> **Work request**
Everything from the line containing "- **Coaching sessions**: AI-generated" to the close of the listing below should be retyped exactly, and nothing before it.

________________

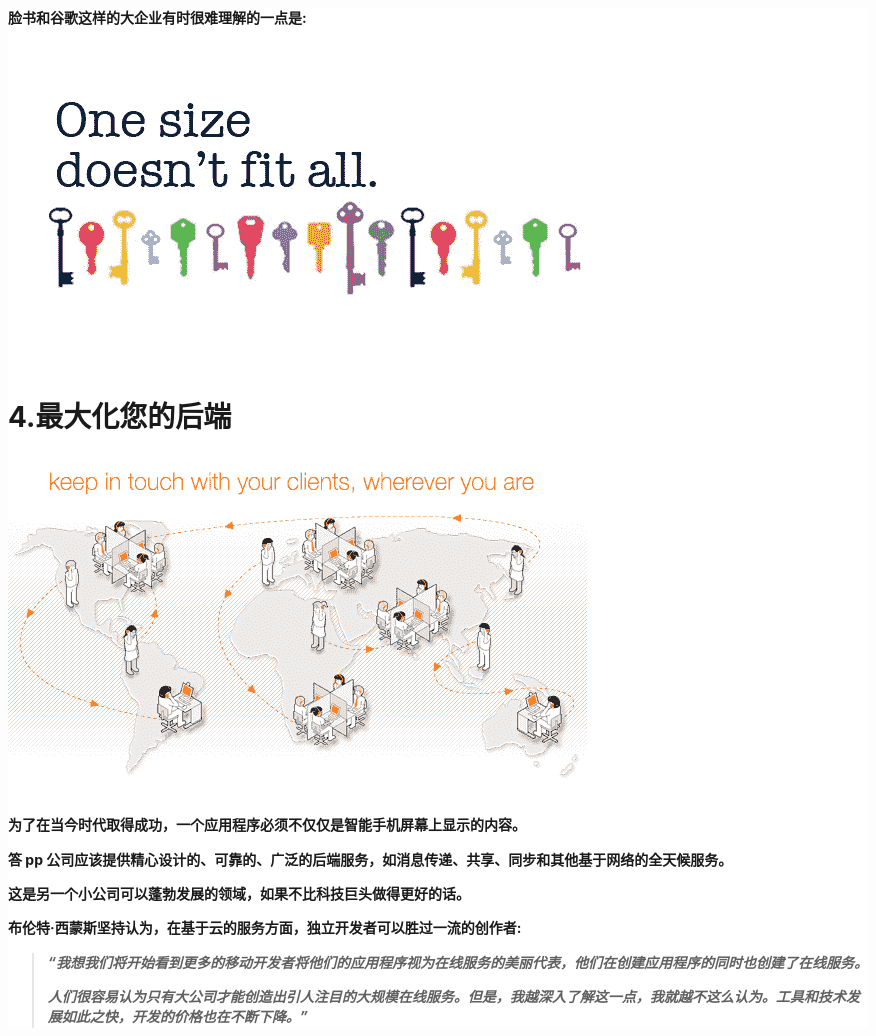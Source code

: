 ****脸书和谷歌这样的大企业有时很难理解的一点是:****

****![](img/c5785ae9956104d7e339e63e50b61d18.png)****

# ****4.最大化您的后端****

****![](img/d5e67804ef798a5740f1f76f468583f4.png)****

****为了在当今时代取得成功，一个应用程序必须不仅仅是智能手机屏幕上显示的内容。****

****答 pp 公司应该提供精心设计的、可靠的、广泛的后端服务，如消息传递、共享、同步和其他基于网络的全天候服务。****

****这是另一个小公司可以蓬勃发展的领域，如果不比科技巨头做得更好的话。****

****布伦特·西蒙斯坚持认为，在基于云的服务方面，独立开发者可以胜过一流的创作者:****

> *****“我想我们将开始看到更多的移动开发者将他们的应用程序视为在线服务的美丽代表，他们在创建应用程序的同时也创建了在线服务。*****
> 
> *****人们很容易认为只有大公司才能创造出引人注目的大规模在线服务。但是，我越深入了解这一点，我就越不这么认为。工具和技术发展如此之快，开发的价格也在不断下降。”*****

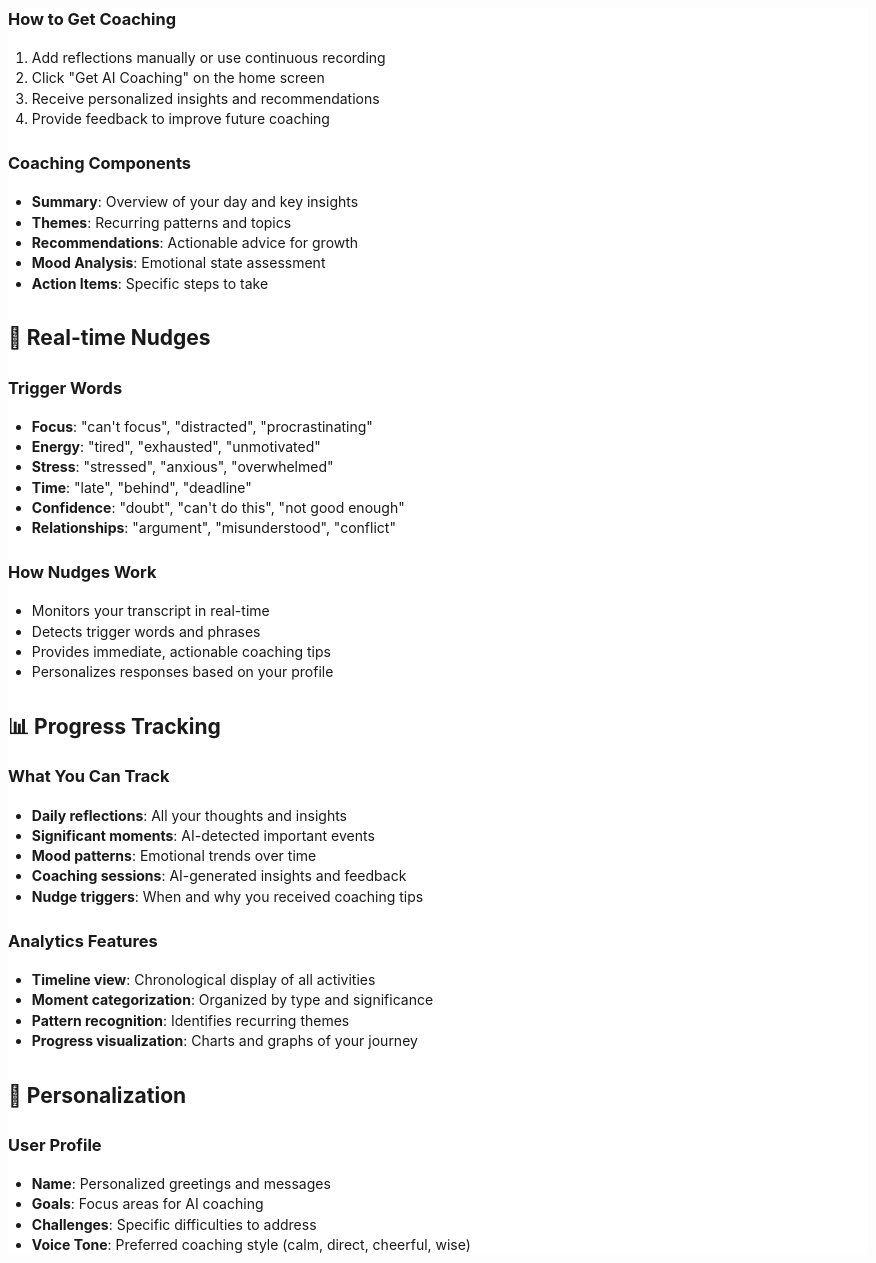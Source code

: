 ### How to Get Coaching
1. Add reflections manually or use continuous recording
2. Click "Get AI Coaching" on the home screen
3. Receive personalized insights and recommendations
4. Provide feedback to improve future coaching

### Coaching Components
- **Summary**: Overview of your day and key insights
- **Themes**: Recurring patterns and topics
- **Recommendations**: Actionable advice for growth
- **Mood Analysis**: Emotional state assessment
- **Action Items**: Specific steps to take

## 🔔 Real-time Nudges

### Trigger Words
- **Focus**: "can't focus", "distracted", "procrastinating"
- **Energy**: "tired", "exhausted", "unmotivated"
- **Stress**: "stressed", "anxious", "overwhelmed"
- **Time**: "late", "behind", "deadline"
- **Confidence**: "doubt", "can't do this", "not good enough"
- **Relationships**: "argument", "misunderstood", "conflict"

### How Nudges Work
- Monitors your transcript in real-time
- Detects trigger words and phrases
- Provides immediate, actionable coaching tips
- Personalizes responses based on your profile

## 📊 Progress Tracking

### What You Can Track
- **Daily reflections**: All your thoughts and insights
- **Significant moments**: AI-detected important events
- **Mood patterns**: Emotional trends over time
- **Coaching sessions**: AI-generated insights and feedback
- **Nudge triggers**: When and why you received coaching tips

### Analytics Features
- **Timeline view**: Chronological display of all activities
- **Moment categorization**: Organized by type and significance
- **Pattern recognition**: Identifies recurring themes
- **Progress visualization**: Charts and graphs of your journey

## 🎯 Personalization

### User Profile
- **Name**: Personalized greetings and messages
- **Goals**: Focus areas for AI coaching
- **Challenges**: Specific difficulties to address
- **Voice Tone**: Preferred coaching style (calm, direct, cheerful, wise)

________________

> **Answer**
- **Coaching sessions**: AI-generated insights and feedback
- **Nudge triggers**: When and why you received coaching tips

### Analytics Features
- **Timeline view**: Chronological display of all activities
- **Moment categorization**: Organized by type and significance
- **Pattern recognition**: Identifies recurring themes
- **Progress visualization**: Charts and graphs of your journey

## 🎯 Personalization

### User Profile
- **Name**: Personalized greetings and messages
- **Goals**: Focus areas for AI coaching
- **Challenges**: Specific difficulties to address
- **Voice Tone**: Preferred coaching style (calm, direct, cheerful, wise)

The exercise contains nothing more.